Problem description:
Starting at the first line and ending at the one with "5. ผู้ใช้งานสามารถค้นหา Knowledge", give the lines of the listing again exactly, and nothing else; skip the pictures.

Excerpted records below:

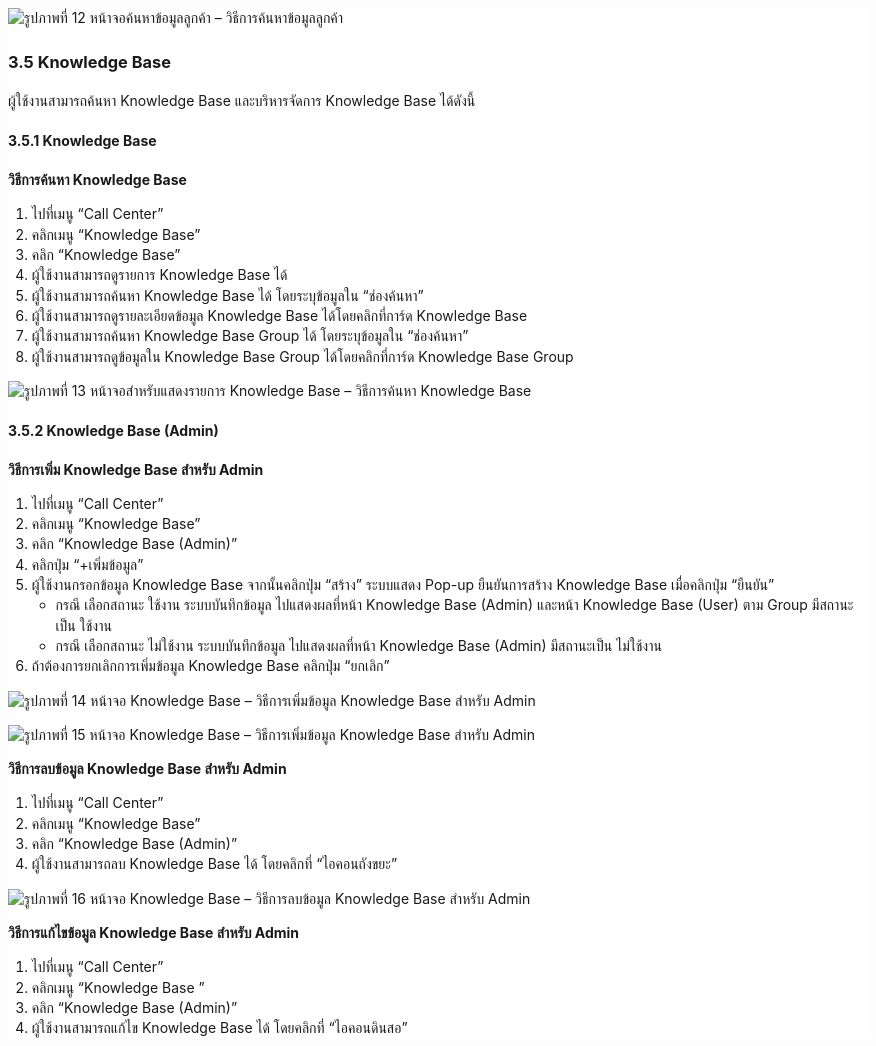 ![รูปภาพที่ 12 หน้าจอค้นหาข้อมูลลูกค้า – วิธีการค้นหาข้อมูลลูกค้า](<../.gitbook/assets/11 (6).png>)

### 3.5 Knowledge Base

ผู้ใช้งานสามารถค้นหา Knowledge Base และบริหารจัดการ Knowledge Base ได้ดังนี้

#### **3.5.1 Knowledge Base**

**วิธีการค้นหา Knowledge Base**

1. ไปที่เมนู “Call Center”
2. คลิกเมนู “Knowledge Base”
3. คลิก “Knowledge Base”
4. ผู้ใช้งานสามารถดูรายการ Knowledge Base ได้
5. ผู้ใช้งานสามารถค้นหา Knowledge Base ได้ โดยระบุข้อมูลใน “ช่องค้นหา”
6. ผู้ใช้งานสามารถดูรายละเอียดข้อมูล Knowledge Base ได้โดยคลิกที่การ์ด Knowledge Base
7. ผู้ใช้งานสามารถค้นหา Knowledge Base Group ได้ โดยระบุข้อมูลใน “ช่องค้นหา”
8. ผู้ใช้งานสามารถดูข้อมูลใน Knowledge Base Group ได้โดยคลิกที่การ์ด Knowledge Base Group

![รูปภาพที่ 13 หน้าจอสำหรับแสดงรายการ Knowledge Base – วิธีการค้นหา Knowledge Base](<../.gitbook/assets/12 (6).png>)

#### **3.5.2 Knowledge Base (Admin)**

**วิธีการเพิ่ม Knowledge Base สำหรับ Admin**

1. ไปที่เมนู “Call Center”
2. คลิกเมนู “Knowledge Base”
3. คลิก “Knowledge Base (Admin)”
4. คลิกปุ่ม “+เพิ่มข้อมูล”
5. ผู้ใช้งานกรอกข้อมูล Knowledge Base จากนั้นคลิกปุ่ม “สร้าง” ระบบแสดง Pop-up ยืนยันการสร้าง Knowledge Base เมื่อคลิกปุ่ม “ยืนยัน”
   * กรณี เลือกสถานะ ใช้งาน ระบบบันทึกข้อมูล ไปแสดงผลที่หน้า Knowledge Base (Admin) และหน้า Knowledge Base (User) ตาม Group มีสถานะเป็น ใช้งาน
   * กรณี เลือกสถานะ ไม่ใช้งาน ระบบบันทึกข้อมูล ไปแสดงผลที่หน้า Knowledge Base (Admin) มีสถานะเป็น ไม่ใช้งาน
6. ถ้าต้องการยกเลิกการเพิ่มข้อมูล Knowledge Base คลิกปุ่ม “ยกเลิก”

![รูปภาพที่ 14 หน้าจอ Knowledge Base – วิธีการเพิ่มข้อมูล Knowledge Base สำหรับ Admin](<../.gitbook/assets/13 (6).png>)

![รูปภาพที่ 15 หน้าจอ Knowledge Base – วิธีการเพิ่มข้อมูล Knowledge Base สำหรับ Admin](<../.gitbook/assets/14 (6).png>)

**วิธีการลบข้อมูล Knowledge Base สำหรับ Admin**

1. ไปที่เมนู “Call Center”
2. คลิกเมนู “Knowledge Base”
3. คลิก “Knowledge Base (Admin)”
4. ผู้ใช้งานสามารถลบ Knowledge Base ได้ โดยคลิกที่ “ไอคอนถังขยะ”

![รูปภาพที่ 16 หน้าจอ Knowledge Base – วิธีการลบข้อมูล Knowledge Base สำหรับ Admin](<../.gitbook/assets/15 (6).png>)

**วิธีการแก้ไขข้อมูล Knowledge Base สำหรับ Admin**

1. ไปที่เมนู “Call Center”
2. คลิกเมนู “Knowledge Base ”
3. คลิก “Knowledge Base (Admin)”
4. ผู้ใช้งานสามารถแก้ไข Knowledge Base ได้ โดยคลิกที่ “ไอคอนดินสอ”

End of Excerpted records.

Written solution:
 ![รูปภาพที่ 12 หน้าจอค้นหาข้อมูลลูกค้า – วิธีการค้นหาข้อมูลลูกค้า](<../.gitbook/assets/11 (6).png>)

### 3.5 Knowledge Base

ผู้ใช้งานสามารถค้นหา Knowledge Base และบริหารจัดการ Knowledge Base ได้ดังนี้

#### **3.5.1 Knowledge Base**

**วิธีการค้นหา Knowledge Base**

1. ไปที่เมนู “Call Center”
2. คลิกเมนู “Knowledge Base”
3. คลิก “Knowledge Base”
4. ผู้ใช้งานสามารถดูรายการ Knowledge Base ได้
5. ผู้ใช้งานสามารถค้นหา Knowledge Base ได้ โดยระบุข้อมูลใน “ช่องค้นหา”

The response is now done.